• **TASK INPUTS**:
-- Opening Marker --
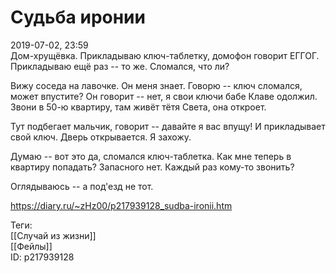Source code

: Судьба иронии
==============

   
 2019-07-02, 23:59   
  Дом-хрущёвка. Прикладываю ключ-таблетку, домофон говорит ЕГГОГ. Прикладываю ещё раз -- то же. Сломался, что ли?   
   
 Вижу соседа на лавочке. Он меня знает. Говорю -- ключ сломался, может впустите? Он говорит -- нет, я свои ключи бабе Клаве одолжил. Звони в 50-ю квартиру, там живёт тётя Света, она откроет.   
   
 Тут подбегает мальчик, говорит -- давайте я вас впущу! И прикладывает свой ключ. Дверь открывается. Я захожу.   
   
 Думаю -- вот это да, сломался ключ-таблетка. Как мне теперь в квартиру попадать? Запасного нет. Каждый раз кому-то звонить?   
   
 Оглядываюсь -- а под'езд не тот.   
    
 <https://diary.ru/~zHz00/p217939128_sudba-ironii.htm>   
   
 Теги:   
 [[Случай из жизни]]   
 [[Фейлы]]   
 ID: p217939128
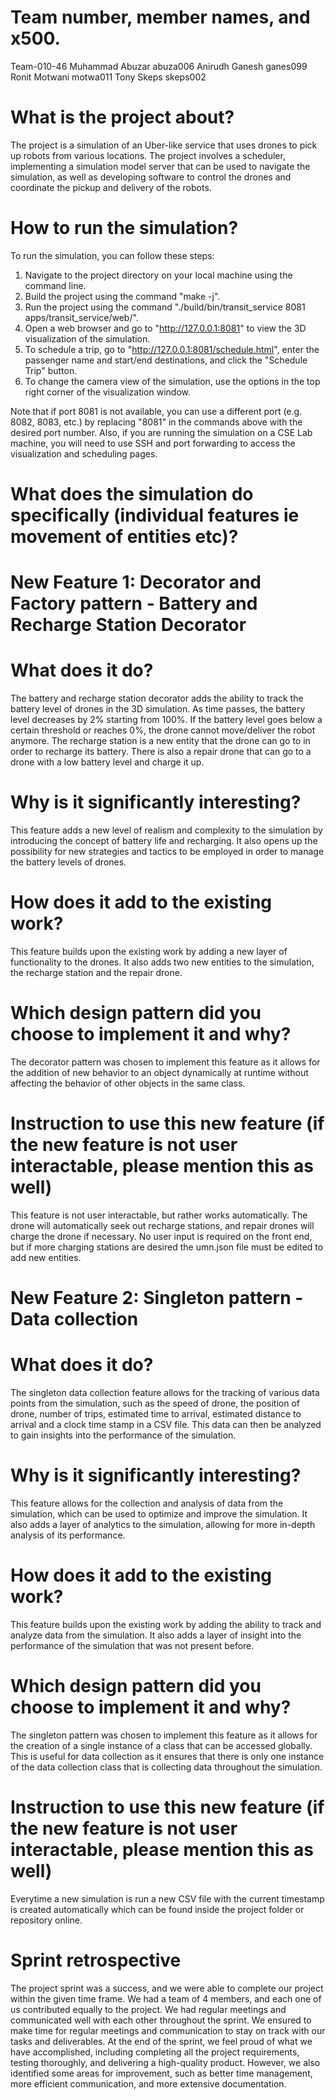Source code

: # Team number, member names, and x500.

Team-010-46
Muhammad Abuzar abuza006 
Anirudh Ganesh  ganes099
Ronit Motwani   motwa011
Tony Skeps      skeps002

# What is the project about? 

The project is a simulation of an Uber-like service that uses drones to pick up robots from various locations. The project involves a scheduler, implementing a simulation model server that can be used to navigate the simulation, as well as developing software to control the drones and coordinate the pickup and delivery of the robots.


# How to run the simulation?

To run the simulation, you can follow these steps:

1. Navigate to the project directory on your local machine using the command line.
2. Build the project using the command "make -j".
3. Run the project using the command "./build/bin/transit_service 8081 apps/transit_service/web/".
4. Open a web browser and go to "http://127.0.0.1:8081" to view the 3D visualization of the simulation.
5. To schedule a trip, go to "http://127.0.0.1:8081/schedule.html", enter the passenger name and start/end destinations, and click the "Schedule Trip" button.
6. To change the camera view of the simulation, use the options in the top right corner of the visualization window.

Note that if port 8081 is not available, you can use a different port (e.g. 8082, 8083, etc.) by replacing "8081" in the commands above with the desired port number. Also, if you are running the simulation on a CSE Lab machine, you will need to use SSH and port forwarding to access the visualization and scheduling pages.

# What does the simulation do specifically (individual features ie movement of entities etc)?

# New Feature 1: Decorator and Factory pattern - Battery and Recharge Station Decorator

# What does it do?

The battery and recharge station decorator adds the ability to track the battery level of drones in the 3D simulation. As time passes, the battery level decreases by 2% starting from 100%. If the battery level goes below a certain threshold or reaches 0%, the drone cannot move/deliver the robot anymore. The recharge station is a new entity that the drone can go to in order to recharge its battery. There is also a repair drone that can go to a drone with a low battery level and charge it up.

# Why is it significantly interesting?

This feature adds a new level of realism and complexity to the simulation by introducing the concept of battery life and recharging. It also opens up the possibility for new strategies and tactics to be employed in order to manage the battery levels of drones.

# How does it add to the existing work? 

This feature builds upon the existing work by adding a new layer of functionality to the drones. It also adds two new entities to the simulation, the recharge station and the repair drone.

# Which design pattern did you choose to implement it and why? 

The decorator pattern was chosen to implement this feature as it allows for the addition of new behavior to an object dynamically at runtime without affecting the behavior of other objects in the same class.

# Instruction to use this new feature (if the new feature is not user interactable, please mention this as well)

This feature is not user interactable, but rather works automatically. The drone will automatically seek out recharge stations, and repair drones will charge the drone if necessary. No user input is required on the front end, but if more charging stations are desired the umn.json file must be edited to add new entities. 

# New Feature 2: Singleton pattern - Data collection

# What does it do?

The singleton data collection feature allows for the tracking of various data points from the simulation, such as the speed of drone, the position of drone, number of trips, estimated time to arrival, estimated distance to arrival and a clock time stamp in a CSV file. This data can then be analyzed to gain insights into the performance of the simulation.

# Why is it significantly interesting?

This feature allows for the collection and analysis of data from the simulation, which can be used to optimize and improve the simulation. It also adds a layer of analytics to the simulation, allowing for more in-depth analysis of its performance.

# How does it add to the existing work? 

This feature builds upon the existing work by adding the ability to track and analyze data from the simulation. It also adds a layer of insight into the performance of the simulation that was not present before.

# Which design pattern did you choose to implement it and why? 

The singleton pattern was chosen to implement this feature as it allows for the creation of a single instance of a class that can be accessed globally. This is useful for data collection as it ensures that there is only one instance of the data collection class that is collecting data throughout the simulation.

# Instruction to use this new feature (if the new feature is not user interactable, please mention this as well)

Everytime a new simulation is run a new CSV file with the current timestamp is created automatically which can be found inside the project folder or repository online. 

# Sprint retrospective


The project sprint was a success, and we were able to complete our project within the given time frame. We had a team of 4 members, and each one of us contributed equally to the project. We had regular meetings and communicated well with each other throughout the sprint. We ensured to make time for regular meetings and communication to stay on track with our tasks and deliverables. At the end of the sprint, we feel proud of what we have accomplished, including completing all the project requirements, testing thoroughly, and delivering a high-quality product. However, we also identified some areas for improvement, such as better time management, more efficient communication, and more extensive documentation. 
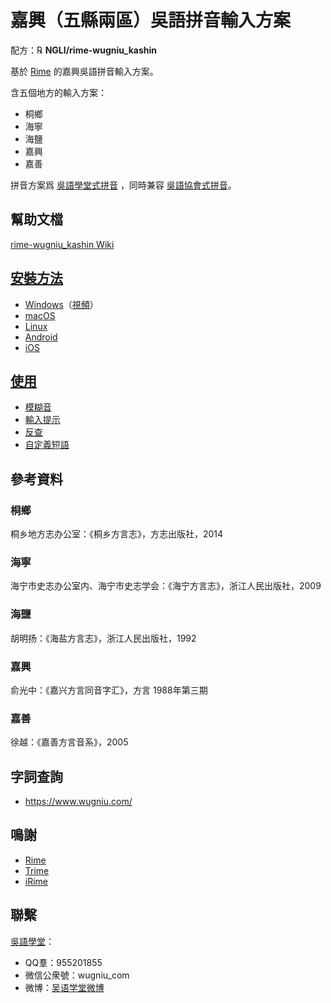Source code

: # 嘉興（五縣兩區）吳語拼音輸入方案

配方：℞ **NGLI/rime-wugniu_kashin**

基於 [Rime](https://rime.im/) 的嘉興吳語拼音輸入方案。

含五個地方的輸入方案：

- 桐鄉
- 海寧
- 海鹽
- 嘉興
- 嘉善

拼音方案爲 [吳語學堂式拼音](https://github.com/NGLI/rime-wugniu_kashin/wiki/音系及拼音方案) ，同時兼容 [吳語協會式拼音](http://wu-chinese.com/romanization/)。

## 幫助文檔

[rime-wugniu_kashin Wiki](https://github.com/NGLI/rime-wugniu_kashin/wiki)

## [安裝方法](https://ngli.github.io/安装方法/安装方法.html)

- [Windows](https://ngli.github.io/安装方法/Windows.html)（[視頻](https://www.bilibili.com/video/BV1db411S7gf)）
- [macOS](https://ngli.github.io/安装方法/macOS.html)
- [Linux](https://ngli.github.io/安装方法/Linux.html)
- [Android](https://ngli.github.io/安装方法/Android.html)
- [iOS](https://ngli.github.io/安装方法/iOS.html)

## [使用](https://ngli.github.io/使用/使用.html)

- [模糊音](https://ngli.github.io/使用/模糊音.html)
- [輸入提示](https://ngli.github.io/使用/输入提示.html)
- [反查](https://ngli.github.io/使用/反查.html)
- [自定義短語](https://ngli.github.io/使用/自定义短语.html)

## 參考資料

### 桐鄉

桐乡地方志办公室：《桐乡方言志》，方志出版社，2014

### 海寧

海宁市史志办公室内、海宁市史志学会：《海宁方言志》，浙江人民出版社，2009

### 海鹽

胡明扬：《海盐方言志》，浙江人民出版社，1992

### 嘉興

俞光中：《嘉兴方言同音字汇》，方言 1988年第三期

### 嘉善

徐越：《嘉善方言音系》，2005

## 字詞查詢

- https://www.wugniu.com/

## 鳴謝

- [Rime](https://rime.im/)
- [Trime](https://github.com/osfans/trime)
- [iRime](https://github.com/jimmy54/iRime)

## 聯繫

[吳語學堂](https://www.wugniu.com/)：

- QQ羣：955201855
- 微信公衆號：wugniu_com
- 微博：[吴语学堂微博](https://weibo.com/u/6541762299)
-- Closing Marker --
All of the lines above must be printed again exactly, and no picture may appear in the copy.

Source code

: Судьба иронии
==============

   
 2019-07-02, 23:59   
  Дом-хрущёвка. Прикладываю ключ-таблетку, домофон говорит ЕГГОГ. Прикладываю ещё раз -- то же. Сломался, что ли?   
   
 Вижу соседа на лавочке. Он меня знает. Говорю -- ключ сломался, может впустите? Он говорит -- нет, я свои ключи бабе Клаве одолжил. Звони в 50-ю квартиру, там живёт тётя Света, она откроет.   
   
 Тут подбегает мальчик, говорит -- давайте я вас впущу! И прикладывает свой ключ. Дверь открывается. Я захожу.   
   
 Думаю -- вот это да, сломался ключ-таблетка. Как мне теперь в квартиру попадать? Запасного нет. Каждый раз кому-то звонить?   
   
 Оглядываюсь -- а под'езд не тот.   
    
 <https://diary.ru/~zHz00/p217939128_sudba-ironii.htm>   
   
 Теги:   
 [[Случай из жизни]]   
 [[Фейлы]]   
 ID: p217939128
Source code

: # Team number, member names, and x500.

Team-010-46
Muhammad Abuzar abuza006 
Anirudh Ganesh  ganes099
Ronit Motwani   motwa011
Tony Skeps      skeps002

# What is the project about? 

The project is a simulation of an Uber-like service that uses drones to pick up robots from various locations. The project involves a scheduler, implementing a simulation model server that can be used to navigate the simulation, as well as developing software to control the drones and coordinate the pickup and delivery of the robots.


# How to run the simulation?

To run the simulation, you can follow these steps:

1. Navigate to the project directory on your local machine using the command line.
2. Build the project using the command "make -j".
3. Run the project using the command "./build/bin/transit_service 8081 apps/transit_service/web/".
4. Open a web browser and go to "http://127.0.0.1:8081" to view the 3D visualization of the simulation.
5. To schedule a trip, go to "http://127.0.0.1:8081/schedule.html", enter the passenger name and start/end destinations, and click the "Schedule Trip" button.
6. To change the camera view of the simulation, use the options in the top right corner of the visualization window.

Note that if port 8081 is not available, you can use a different port (e.g. 8082, 8083, etc.) by replacing "8081" in the commands above with the desired port number. Also, if you are running the simulation on a CSE Lab machine, you will need to use SSH and port forwarding to access the visualization and scheduling pages.

# What does the simulation do specifically (individual features ie movement of entities etc)?

# New Feature 1: Decorator and Factory pattern - Battery and Recharge Station Decorator

# What does it do?

The battery and recharge station decorator adds the ability to track the battery level of drones in the 3D simulation. As time passes, the battery level decreases by 2% starting from 100%. If the battery level goes below a certain threshold or reaches 0%, the drone cannot move/deliver the robot anymore. The recharge station is a new entity that the drone can go to in order to recharge its battery. There is also a repair drone that can go to a drone with a low battery level and charge it up.

# Why is it significantly interesting?

This feature adds a new level of realism and complexity to the simulation by introducing the concept of battery life and recharging. It also opens up the possibility for new strategies and tactics to be employed in order to manage the battery levels of drones.

# How does it add to the existing work? 

This feature builds upon the existing work by adding a new layer of functionality to the drones. It also adds two new entities to the simulation, the recharge station and the repair drone.

# Which design pattern did you choose to implement it and why? 

The decorator pattern was chosen to implement this feature as it allows for the addition of new behavior to an object dynamically at runtime without affecting the behavior of other objects in the same class.

# Instruction to use this new feature (if the new feature is not user interactable, please mention this as well)

This feature is not user interactable, but rather works automatically. The drone will automatically seek out recharge stations, and repair drones will charge the drone if necessary. No user input is required on the front end, but if more charging stations are desired the umn.json file must be edited to add new entities. 

# New Feature 2: Singleton pattern - Data collection

# What does it do?

The singleton data collection feature allows for the tracking of various data points from the simulation, such as the speed of drone, the position of drone, number of trips, estimated time to arrival, estimated distance to arrival and a clock time stamp in a CSV file. This data can then be analyzed to gain insights into the performance of the simulation.

# Why is it significantly interesting?

This feature allows for the collection and analysis of data from the simulation, which can be used to optimize and improve the simulation. It also adds a layer of analytics to the simulation, allowing for more in-depth analysis of its performance.

# How does it add to the existing work? 

This feature builds upon the existing work by adding the ability to track and analyze data from the simulation. It also adds a layer of insight into the performance of the simulation that was not present before.

# Which design pattern did you choose to implement it and why? 

The singleton pattern was chosen to implement this feature as it allows for the creation of a single instance of a class that can be accessed globally. This is useful for data collection as it ensures that there is only one instance of the data collection class that is collecting data throughout the simulation.

# Instruction to use this new feature (if the new feature is not user interactable, please mention this as well)

Everytime a new simulation is run a new CSV file with the current timestamp is created automatically which can be found inside the project folder or repository online. 

# Sprint retrospective


The project sprint was a success, and we were able to complete our project within the given time frame. We had a team of 4 members, and each one of us contributed equally to the project. We had regular meetings and communicated well with each other throughout the sprint. We ensured to make time for regular meetings and communication to stay on track with our tasks and deliverables. At the end of the sprint, we feel proud of what we have accomplished, including completing all the project requirements, testing thoroughly, and delivering a high-quality product. However, we also identified some areas for improvement, such as better time management, more efficient communication, and more extensive documentation. 
Source code

: # 嘉興（五縣兩區）吳語拼音輸入方案

配方：℞ **NGLI/rime-wugniu_kashin**

基於 [Rime](https://rime.im/) 的嘉興吳語拼音輸入方案。

含五個地方的輸入方案：

- 桐鄉
- 海寧
- 海鹽
- 嘉興
- 嘉善

拼音方案爲 [吳語學堂式拼音](https://github.com/NGLI/rime-wugniu_kashin/wiki/音系及拼音方案) ，同時兼容 [吳語協會式拼音](http://wu-chinese.com/romanization/)。

## 幫助文檔

[rime-wugniu_kashin Wiki](https://github.com/NGLI/rime-wugniu_kashin/wiki)

## [安裝方法](https://ngli.github.io/安装方法/安装方法.html)

- [Windows](https://ngli.github.io/安装方法/Windows.html)（[視頻](https://www.bilibili.com/video/BV1db411S7gf)）
- [macOS](https://ngli.github.io/安装方法/macOS.html)
- [Linux](https://ngli.github.io/安装方法/Linux.html)
- [Android](https://ngli.github.io/安装方法/Android.html)
- [iOS](https://ngli.github.io/安装方法/iOS.html)

## [使用](https://ngli.github.io/使用/使用.html)

- [模糊音](https://ngli.github.io/使用/模糊音.html)
- [輸入提示](https://ngli.github.io/使用/输入提示.html)
- [反查](https://ngli.github.io/使用/反查.html)
- [自定義短語](https://ngli.github.io/使用/自定义短语.html)

## 參考資料

### 桐鄉

桐乡地方志办公室：《桐乡方言志》，方志出版社，2014

### 海寧

海宁市史志办公室内、海宁市史志学会：《海宁方言志》，浙江人民出版社，2009

### 海鹽

胡明扬：《海盐方言志》，浙江人民出版社，1992

### 嘉興

俞光中：《嘉兴方言同音字汇》，方言 1988年第三期

### 嘉善

徐越：《嘉善方言音系》，2005

## 字詞查詢

- https://www.wugniu.com/

## 鳴謝

- [Rime](https://rime.im/)
- [Trime](https://github.com/osfans/trime)
- [iRime](https://github.com/jimmy54/iRime)

## 聯繫

[吳語學堂](https://www.wugniu.com/)：

- QQ羣：955201855
- 微信公衆號：wugniu_com
- 微博：[吴语学堂微博](https://weibo.com/u/6541762299)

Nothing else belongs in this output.